» Assignment
Set down exactly the lines below between the line holding "A mod for the" and the line holding "to privacy breaches.", inclusive; no other line belongs in the answer.

» Stored entries

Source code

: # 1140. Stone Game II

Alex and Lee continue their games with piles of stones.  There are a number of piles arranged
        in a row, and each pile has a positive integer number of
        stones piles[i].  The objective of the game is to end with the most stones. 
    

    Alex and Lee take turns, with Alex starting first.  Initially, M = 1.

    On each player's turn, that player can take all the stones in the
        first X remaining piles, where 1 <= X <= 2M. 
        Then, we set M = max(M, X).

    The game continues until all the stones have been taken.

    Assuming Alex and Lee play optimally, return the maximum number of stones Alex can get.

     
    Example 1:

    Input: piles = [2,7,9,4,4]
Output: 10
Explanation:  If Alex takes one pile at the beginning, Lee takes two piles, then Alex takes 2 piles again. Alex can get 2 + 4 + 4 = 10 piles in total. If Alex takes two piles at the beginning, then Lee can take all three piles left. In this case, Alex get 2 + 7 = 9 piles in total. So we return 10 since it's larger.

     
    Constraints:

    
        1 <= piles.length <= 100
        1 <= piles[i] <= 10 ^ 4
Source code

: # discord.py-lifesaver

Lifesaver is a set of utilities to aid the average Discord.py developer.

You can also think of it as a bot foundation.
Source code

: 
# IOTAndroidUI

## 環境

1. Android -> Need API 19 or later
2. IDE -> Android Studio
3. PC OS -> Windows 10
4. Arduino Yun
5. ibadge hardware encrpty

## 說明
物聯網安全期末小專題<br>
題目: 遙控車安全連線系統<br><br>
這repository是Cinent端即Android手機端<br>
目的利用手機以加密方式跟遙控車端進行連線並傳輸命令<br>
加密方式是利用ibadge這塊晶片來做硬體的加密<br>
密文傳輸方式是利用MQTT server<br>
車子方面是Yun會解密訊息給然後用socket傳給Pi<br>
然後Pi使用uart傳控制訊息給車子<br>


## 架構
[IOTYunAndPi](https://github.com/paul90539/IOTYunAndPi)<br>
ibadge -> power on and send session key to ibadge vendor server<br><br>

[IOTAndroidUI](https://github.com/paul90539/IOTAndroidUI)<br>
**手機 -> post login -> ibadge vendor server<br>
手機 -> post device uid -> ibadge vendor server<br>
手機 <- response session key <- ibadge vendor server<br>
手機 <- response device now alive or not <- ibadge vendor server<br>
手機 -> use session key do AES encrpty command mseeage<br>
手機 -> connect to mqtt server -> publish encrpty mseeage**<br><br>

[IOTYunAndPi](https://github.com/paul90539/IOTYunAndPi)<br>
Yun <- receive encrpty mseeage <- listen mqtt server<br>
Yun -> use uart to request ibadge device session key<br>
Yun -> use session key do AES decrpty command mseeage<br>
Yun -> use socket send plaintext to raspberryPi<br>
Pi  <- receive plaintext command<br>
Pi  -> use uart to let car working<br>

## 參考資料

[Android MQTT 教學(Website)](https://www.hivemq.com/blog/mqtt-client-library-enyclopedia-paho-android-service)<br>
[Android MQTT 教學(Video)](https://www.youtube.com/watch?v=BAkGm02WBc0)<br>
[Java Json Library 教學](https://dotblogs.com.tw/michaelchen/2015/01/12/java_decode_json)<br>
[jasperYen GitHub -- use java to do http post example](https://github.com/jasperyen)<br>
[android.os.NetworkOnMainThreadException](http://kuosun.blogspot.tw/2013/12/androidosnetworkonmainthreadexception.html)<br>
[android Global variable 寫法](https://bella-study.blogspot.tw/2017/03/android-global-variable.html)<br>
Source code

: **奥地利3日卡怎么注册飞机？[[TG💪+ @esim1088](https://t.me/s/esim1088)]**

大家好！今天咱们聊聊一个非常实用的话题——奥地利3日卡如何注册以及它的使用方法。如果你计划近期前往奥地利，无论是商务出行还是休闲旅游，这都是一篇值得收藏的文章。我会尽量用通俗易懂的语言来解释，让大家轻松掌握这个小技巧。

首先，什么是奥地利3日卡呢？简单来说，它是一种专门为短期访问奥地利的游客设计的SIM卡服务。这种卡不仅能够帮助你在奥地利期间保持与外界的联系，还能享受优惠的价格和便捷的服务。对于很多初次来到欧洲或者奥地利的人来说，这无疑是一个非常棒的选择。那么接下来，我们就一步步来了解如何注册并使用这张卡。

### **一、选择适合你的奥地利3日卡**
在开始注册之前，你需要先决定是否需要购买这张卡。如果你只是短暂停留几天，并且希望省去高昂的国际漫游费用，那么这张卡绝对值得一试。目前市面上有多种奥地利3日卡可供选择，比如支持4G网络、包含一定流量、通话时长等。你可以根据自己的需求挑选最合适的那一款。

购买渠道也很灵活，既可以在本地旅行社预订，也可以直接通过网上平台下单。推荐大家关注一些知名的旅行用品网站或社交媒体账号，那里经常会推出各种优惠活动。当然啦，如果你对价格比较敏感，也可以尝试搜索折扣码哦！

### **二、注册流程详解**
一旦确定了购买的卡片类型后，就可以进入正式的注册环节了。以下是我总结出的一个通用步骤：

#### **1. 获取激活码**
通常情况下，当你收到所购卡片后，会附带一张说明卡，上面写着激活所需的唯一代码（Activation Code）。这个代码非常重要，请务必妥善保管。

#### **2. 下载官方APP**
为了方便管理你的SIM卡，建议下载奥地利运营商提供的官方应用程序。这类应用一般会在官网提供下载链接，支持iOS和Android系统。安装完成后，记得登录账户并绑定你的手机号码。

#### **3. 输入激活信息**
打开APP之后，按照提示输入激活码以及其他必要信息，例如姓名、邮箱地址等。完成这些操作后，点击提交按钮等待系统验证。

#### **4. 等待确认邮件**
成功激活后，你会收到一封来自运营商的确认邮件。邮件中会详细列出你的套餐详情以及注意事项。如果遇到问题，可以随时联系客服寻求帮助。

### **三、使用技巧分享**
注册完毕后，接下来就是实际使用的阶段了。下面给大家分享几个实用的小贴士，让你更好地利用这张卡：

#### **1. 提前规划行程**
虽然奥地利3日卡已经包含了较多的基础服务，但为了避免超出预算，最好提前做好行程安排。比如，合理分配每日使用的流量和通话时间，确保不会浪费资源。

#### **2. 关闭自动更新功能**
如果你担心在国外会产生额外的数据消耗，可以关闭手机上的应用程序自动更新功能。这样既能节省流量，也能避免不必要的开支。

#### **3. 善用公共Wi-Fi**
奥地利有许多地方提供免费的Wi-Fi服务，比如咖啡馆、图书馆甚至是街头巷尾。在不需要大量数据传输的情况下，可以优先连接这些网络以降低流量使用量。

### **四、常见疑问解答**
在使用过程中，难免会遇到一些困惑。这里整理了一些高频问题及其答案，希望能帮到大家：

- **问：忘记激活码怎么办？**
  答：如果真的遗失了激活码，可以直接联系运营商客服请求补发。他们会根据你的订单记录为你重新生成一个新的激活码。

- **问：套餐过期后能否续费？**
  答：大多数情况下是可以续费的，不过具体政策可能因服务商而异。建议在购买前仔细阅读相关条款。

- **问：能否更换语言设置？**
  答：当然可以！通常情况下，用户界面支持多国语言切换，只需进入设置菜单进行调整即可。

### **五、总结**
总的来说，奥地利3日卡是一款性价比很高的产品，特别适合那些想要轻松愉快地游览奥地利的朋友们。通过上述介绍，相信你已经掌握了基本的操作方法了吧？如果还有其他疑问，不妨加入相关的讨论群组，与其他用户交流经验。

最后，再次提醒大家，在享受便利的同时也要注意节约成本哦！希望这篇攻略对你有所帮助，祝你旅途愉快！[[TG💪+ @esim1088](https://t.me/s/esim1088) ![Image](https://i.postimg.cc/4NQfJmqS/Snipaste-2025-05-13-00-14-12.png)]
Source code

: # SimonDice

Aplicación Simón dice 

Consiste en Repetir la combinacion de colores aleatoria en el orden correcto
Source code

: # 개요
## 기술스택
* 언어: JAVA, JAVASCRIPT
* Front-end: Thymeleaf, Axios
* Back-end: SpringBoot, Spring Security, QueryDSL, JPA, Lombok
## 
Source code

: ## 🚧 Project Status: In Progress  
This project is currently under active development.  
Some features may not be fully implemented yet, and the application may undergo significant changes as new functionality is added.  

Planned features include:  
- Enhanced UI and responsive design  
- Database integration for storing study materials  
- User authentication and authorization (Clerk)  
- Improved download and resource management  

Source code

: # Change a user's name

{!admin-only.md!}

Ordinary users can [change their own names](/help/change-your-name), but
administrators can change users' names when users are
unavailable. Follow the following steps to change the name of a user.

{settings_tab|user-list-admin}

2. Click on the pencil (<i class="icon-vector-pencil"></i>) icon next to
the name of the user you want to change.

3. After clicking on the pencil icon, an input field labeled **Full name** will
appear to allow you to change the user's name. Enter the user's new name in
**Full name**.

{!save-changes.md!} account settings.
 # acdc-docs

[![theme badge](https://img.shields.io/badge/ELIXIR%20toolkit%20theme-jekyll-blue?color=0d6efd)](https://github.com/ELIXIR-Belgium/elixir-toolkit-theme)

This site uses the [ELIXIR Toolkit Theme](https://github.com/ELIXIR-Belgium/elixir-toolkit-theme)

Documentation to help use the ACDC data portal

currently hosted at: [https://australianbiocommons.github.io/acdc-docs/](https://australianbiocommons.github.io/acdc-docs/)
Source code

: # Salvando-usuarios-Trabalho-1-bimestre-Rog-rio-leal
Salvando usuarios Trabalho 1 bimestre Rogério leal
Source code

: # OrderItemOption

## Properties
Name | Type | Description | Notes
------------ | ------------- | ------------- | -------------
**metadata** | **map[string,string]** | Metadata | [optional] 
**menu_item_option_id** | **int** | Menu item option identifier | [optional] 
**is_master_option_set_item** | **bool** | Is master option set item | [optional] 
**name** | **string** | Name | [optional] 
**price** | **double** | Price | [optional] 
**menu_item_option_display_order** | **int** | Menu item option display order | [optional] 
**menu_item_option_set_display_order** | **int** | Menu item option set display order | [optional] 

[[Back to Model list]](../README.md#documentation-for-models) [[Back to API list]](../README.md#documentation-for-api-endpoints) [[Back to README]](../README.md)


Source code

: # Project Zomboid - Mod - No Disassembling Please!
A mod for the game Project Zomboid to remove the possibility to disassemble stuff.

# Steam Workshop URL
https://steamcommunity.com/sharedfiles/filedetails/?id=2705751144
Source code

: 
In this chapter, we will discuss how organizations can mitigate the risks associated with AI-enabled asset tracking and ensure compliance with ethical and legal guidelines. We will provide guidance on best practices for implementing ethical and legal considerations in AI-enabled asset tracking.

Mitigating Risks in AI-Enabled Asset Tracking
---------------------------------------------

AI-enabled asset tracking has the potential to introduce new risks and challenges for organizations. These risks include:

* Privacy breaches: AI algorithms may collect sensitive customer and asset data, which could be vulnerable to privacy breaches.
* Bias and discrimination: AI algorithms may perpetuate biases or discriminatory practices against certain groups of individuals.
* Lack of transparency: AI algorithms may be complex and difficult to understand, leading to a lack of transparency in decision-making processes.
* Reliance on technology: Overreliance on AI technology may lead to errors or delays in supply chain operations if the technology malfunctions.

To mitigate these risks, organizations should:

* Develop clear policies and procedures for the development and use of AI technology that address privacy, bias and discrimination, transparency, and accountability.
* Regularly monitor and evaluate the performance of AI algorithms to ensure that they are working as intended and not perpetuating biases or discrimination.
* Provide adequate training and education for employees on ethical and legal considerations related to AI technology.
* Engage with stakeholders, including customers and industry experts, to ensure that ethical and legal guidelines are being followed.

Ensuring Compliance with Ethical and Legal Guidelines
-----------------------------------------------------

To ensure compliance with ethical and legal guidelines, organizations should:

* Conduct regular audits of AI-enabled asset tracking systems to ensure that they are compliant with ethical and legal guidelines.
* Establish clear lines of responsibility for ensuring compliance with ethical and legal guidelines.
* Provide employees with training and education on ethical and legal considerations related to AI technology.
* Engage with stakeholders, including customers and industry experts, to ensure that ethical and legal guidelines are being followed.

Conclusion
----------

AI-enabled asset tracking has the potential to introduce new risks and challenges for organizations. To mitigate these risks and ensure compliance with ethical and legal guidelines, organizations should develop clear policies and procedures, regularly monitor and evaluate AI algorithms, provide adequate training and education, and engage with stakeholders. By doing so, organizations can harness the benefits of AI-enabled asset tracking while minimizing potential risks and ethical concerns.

» Solution to the problem
A mod for the game Project Zomboid to remove the possibility to disassemble stuff.

# Steam Workshop URL
https://steamcommunity.com/sharedfiles/filedetails/?id=2705751144
Source code

: 
In this chapter, we will discuss how organizations can mitigate the risks associated with AI-enabled asset tracking and ensure compliance with ethical and legal guidelines. We will provide guidance on best practices for implementing ethical and legal considerations in AI-enabled asset tracking.

Mitigating Risks in AI-Enabled Asset Tracking
---------------------------------------------

AI-enabled asset tracking has the potential to introduce new risks and challenges for organizations. These risks include:

* Privacy breaches: AI algorithms may collect sensitive customer and asset data, which could be vulnerable to privacy breaches.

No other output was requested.